The earthquake, which killed about 10,000 people, measured 7.9 on the Richter Scale.
According to a report in New Scientist, China's earthquake regulations class the south-western Chinese province as equivalent to a 7 on the Mercalli intensity scale, which uses historical information to assess risk of damage from earthquakes.
Intensity 7 on the scale means that there is a 10% risk of an earthquake occurring once in 50 years that will be powerful enough to make it difficult for a person to stand up, but cause only negligible damage to well-constructed buildings.
But, the May 12 quake would be classified on the Mercalli scale as a 10 or 11.
"The seismic code for the area substantially underestimated the earthquake strength," according to Hong Hao, a civil engineer at the University of Western Australia in Perth.

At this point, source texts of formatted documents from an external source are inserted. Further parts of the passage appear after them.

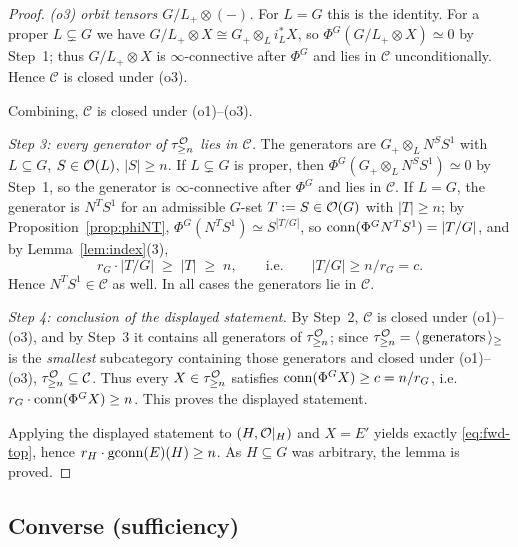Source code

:\begin{proof}
\emph{(o3) orbit tensors $G/L_+\otimes(-)$.} For $L=G$ this is the identity. For a
proper $L\subsetneq G$ we have $G/L_+\otimes X\cong G_+\otimes_L i_L^\ast X$, so
$\Phi^G(G/L_+\otimes X)\simeq 0$ by Step~1; thus $G/L_+\otimes X$ is
$\infty$-connective after $\Phi^G$ and lies in $\mathcal C$ unconditionally. Hence
$\mathcal C$ is closed under (o3).

Combining, $\mathcal C$ is closed under (o1)--(o3).

\emph{Step 3: every generator of $\tau^\qfiveaO_{\ge n}$ lies in $\mathcal C$.}
The generators are $G_+\otimes_L N^S S^1$ with $L\subseteq G$, $S\in\qfiveaO(L)$,
$|S|\ge n$. If $L\subsetneq G$ is proper, then $\Phi^G(G_+\otimes_L N^S S^1)\simeq 0$
by Step~1, so the generator is $\infty$-connective after $\Phi^G$ and lies in
$\mathcal C$. If $L=G$, the generator is $N^T S^1$ for an admissible $G$-set
$T:=S\in\qfiveaO(G)$ with $|T|\ge n$; by Proposition~\ref{prop:phiNT},
$\Phi^G(N^T S^1)\simeq S^{|T/G|}$, so $\qfiveconn(\Phi^G N^T S^1)=|T/G|$, and by
Lemma~\ref{lem:index}(3),
\[
r_G\cdot|T/G|\;\ge\;|T|\;\ge\;n,\qquad\text{i.e.}\qquad |T/G|\ge n/r_G=c .
\]
Hence $N^T S^1\in\mathcal C$ as well. In all cases the generators lie in
$\mathcal C$.

\emph{Step 4: conclusion of the displayed statement.}
By Step~2, $\mathcal C$ is closed under (o1)--(o3), and by Step~3 it contains all generators of
$\tau^\qfiveaO_{\ge n}$; since $\tau^\qfiveaO_{\ge n}=\langle\,\text{generators}\,\rangle_{\ge}$ is the \emph{smallest}
subcategory containing those generators and closed under (o1)--(o3), $\tau^\qfiveaO_{\ge n}\subseteq\mathcal C$.
Thus every $X\in\tau^\qfiveaO_{\ge n}$ satisfies $\qfiveconn(\Phi^G X)\ge c=n/r_G$,
i.e.\ $r_G\cdot\qfiveconn(\Phi^G X)\ge n$. This proves the displayed statement.

Applying the displayed statement to $(H,\qfiveaO|_H)$ and $X=E'$ yields exactly
\eqref{eq:fwd-top}, hence $r_H\cdot\qfivegconn(E)(H)\ge n$. As $H\subseteq G$ was
arbitrary, the lemma is proved.
\end{proof}

\subsection*{Converse (sufficiency)}

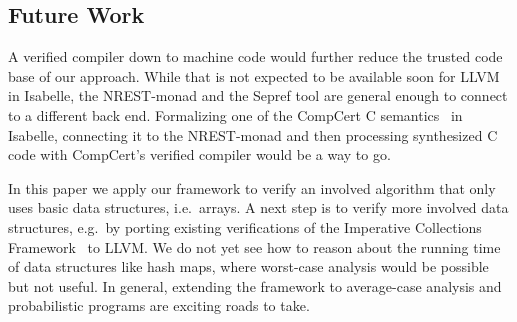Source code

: \documentclass[acmsmall]{acmart}
\begin{document}










\subsection{Future Work}


A verified compiler down to machine code would further reduce the trusted code base of our approach.
While that is not expected to be available soon for LLVM in Isabelle, the NREST-monad and the Sepref tool are general enough to connect to a different back end.
Formalizing one of the CompCert C semantics~\cite{BlazyL09} in Isabelle, connecting it to the NREST-monad and then processing synthesized C code with CompCert's verified compiler would be a way to go.


In this paper we apply our framework to verify an involved algorithm that only uses basic data structures, i.e.\ arrays.
A next step is to verify more involved data structures, e.g.\ by porting existing verifications of the Imperative Collections Framework~\cite{Lammich19_JAR} to LLVM.
We do not yet see how to reason about the running time of data structures like hash maps, where worst-case analysis would be possible but not useful.
In general, extending the framework to average-case analysis and probabilistic programs are exciting roads to take.
\end{document}
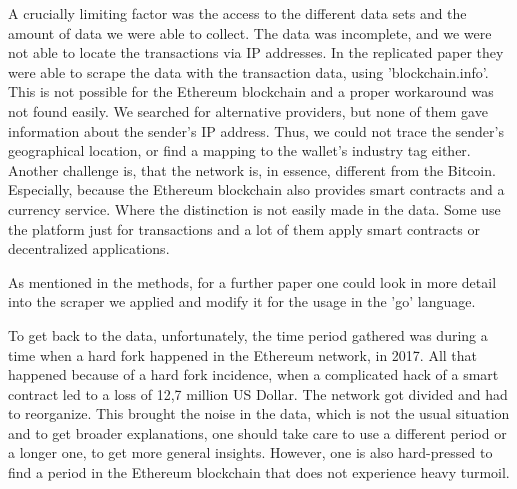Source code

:A crucially limiting factor was the access to the different data sets and the amount of data we were able to collect. 
The data was incomplete, and we were not able to locate the transactions via IP addresses. 
In the replicated paper they were able to scrape the data with the transaction data, using 'blockchain.info'. 
This is not possible for the Ethereum blockchain and a proper workaround was not found easily. 
We searched for alternative providers, but none of them gave information about the sender's IP address.
Thus, we could not trace the sender's geographical location, or find a mapping to the wallet's industry tag either. 
Another challenge is, that the network is, in essence, different from the Bitcoin.
Especially, because the Ethereum blockchain also provides smart contracts and a currency service.
Where the distinction is not easily made in the data. 
Some use the platform just for transactions and a lot of them apply smart contracts or decentralized applications. 
 
As mentioned in the methods, for a further paper one could look in more detail into the scraper we applied and modify it for the usage in the 'go' language.

To get back to the data, unfortunately, the time period gathered was during a time when a hard fork happened in the Ethereum network, in 2017. 
All that happened because of a hard fork incidence, when a complicated hack of a smart contract led to a loss of 12,7 million US Dollar.
The network got divided and had to reorganize. 
This brought the noise in the data, which is not the usual situation and to get broader explanations, one should take care to use a different period or a longer one, to get more general insights. However, one is also hard-pressed to find a period in the Ethereum blockchain that does not experience heavy turmoil.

Buildings in Sichuan, China, were constructed to withstand an earthquake roughly one-fifth as powerful as the one that hit the region on May 12.
It's unlikely that the existing building regulations, which would require buildings to be reinforced, were always followed, particularly in the countryside where people cannot afford to follow the regulations," according to Hao.
The devastation caused by the Sichuan earthquake raises questions about whether the accepted level of risk is too high.
"All around the world, buildings are designed to withstand ground motion that has a greater than 10% risk of occurring in 50 years," said Kevin McCue, director of the Australian Seismological Centre in Canberra. "That's considered too high a risk for dams and nuclear reactors," he added.
The Sichuan area is not new to big earthquakes.
In 1933, a 7.5-magnitude quake hit the area, destroying the town of Diexi and surrounding villages, and killing over 9000 people. In 1976, a 7.6-magnitude earthquake hit Tangshan, in the northeastern province of Hebei, killing about 240,000 people.
The Sichuan quake is believed to have killed at least 10,000 people, with 80% of the buildings collapsing.